=== Section Start ===
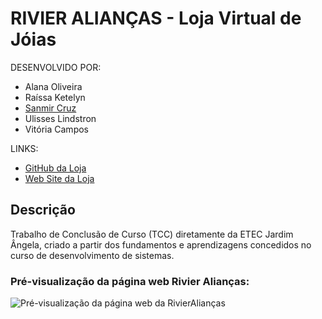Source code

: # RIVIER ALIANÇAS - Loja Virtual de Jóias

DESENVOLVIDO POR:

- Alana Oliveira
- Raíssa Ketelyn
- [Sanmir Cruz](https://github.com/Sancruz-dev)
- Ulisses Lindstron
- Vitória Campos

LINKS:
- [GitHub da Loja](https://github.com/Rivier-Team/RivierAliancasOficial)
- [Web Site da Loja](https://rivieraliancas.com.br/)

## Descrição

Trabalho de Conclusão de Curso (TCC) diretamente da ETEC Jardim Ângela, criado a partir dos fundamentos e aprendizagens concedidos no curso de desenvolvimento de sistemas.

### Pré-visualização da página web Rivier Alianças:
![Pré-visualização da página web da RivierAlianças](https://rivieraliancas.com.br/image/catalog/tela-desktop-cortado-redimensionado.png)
=== Section End ===
Your objective - Please copy every line from the entries that includes the word "página".

Problem solution -
### Pré-visualização da página web Rivier Alianças:
![Pré-visualização da página web da RivierAlianças](https://rivieraliancas.com.br/image/catalog/tela-desktop-cortado-redimensionado.png)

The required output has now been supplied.